● Your task:
Where a line in the data below includes the word "bottom", count it. State the total and nothing more.

━━━ Dataset extract ━━━

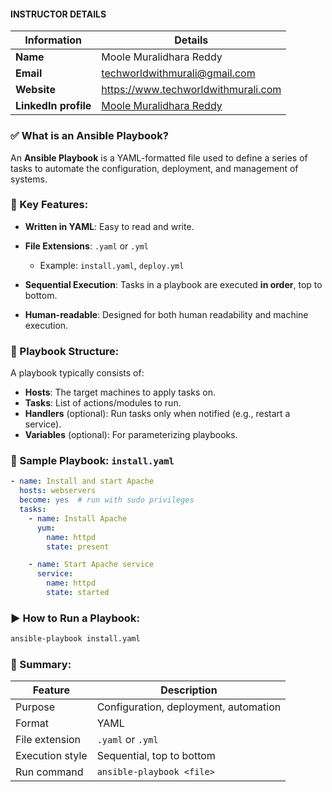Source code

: #### INSTRUCTOR DETAILS

|  Information             | Details                                                                      |
|----------------------    |------------------------------------------------------------------------------|
| **Name**                 | Moole Muralidhara Reddy                                                      |
| **Email**                | techworldwithmurali@gmail.com                                                |
| **Website**              | https://www.techworldwithmurali.com               |
| **LinkedIn profile**     | [Moole Muralidhara Reddy](https://www.linkedin.com/in/moole-muralidhara-reddy) |

### ✅ What is an Ansible Playbook?

An **Ansible Playbook** is a YAML-formatted file used to define a series of tasks to automate the configuration, deployment, and management of systems.


### 🧾 Key Features:

* **Written in YAML**: Easy to read and write.
* **File Extensions**: `.yaml` or `.yml`

  * Example: `install.yaml`, `deploy.yml`
* **Sequential Execution**: Tasks in a playbook are executed **in order**, top to bottom.
* **Human-readable**: Designed for both human readability and machine execution.


### 🧱 Playbook Structure:

A playbook typically consists of:

* **Hosts**: The target machines to apply tasks on.
* **Tasks**: List of actions/modules to run.
* **Handlers** (optional): Run tasks only when notified (e.g., restart a service).
* **Variables** (optional): For parameterizing playbooks.


### 🧩 Sample Playbook: `install.yaml`

```yaml
- name: Install and start Apache
  hosts: webservers
  become: yes  # run with sudo privileges
  tasks:
    - name: Install Apache
      yum:
        name: httpd
        state: present

    - name: Start Apache service
      service:
        name: httpd
        state: started
```

### ▶️ How to Run a Playbook:

```bash
ansible-playbook install.yaml
```

### 🧠 Summary:

| Feature         | Description                           |
| --------------- | ------------------------------------- |
| Purpose         | Configuration, deployment, automation |
| Format          | YAML                                  |
| File extension  | `.yaml` or `.yml`                     |
| Execution style | Sequential, top to bottom             |
| Run command     | `ansible-playbook <file>`             |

━━━

● Answer section:
2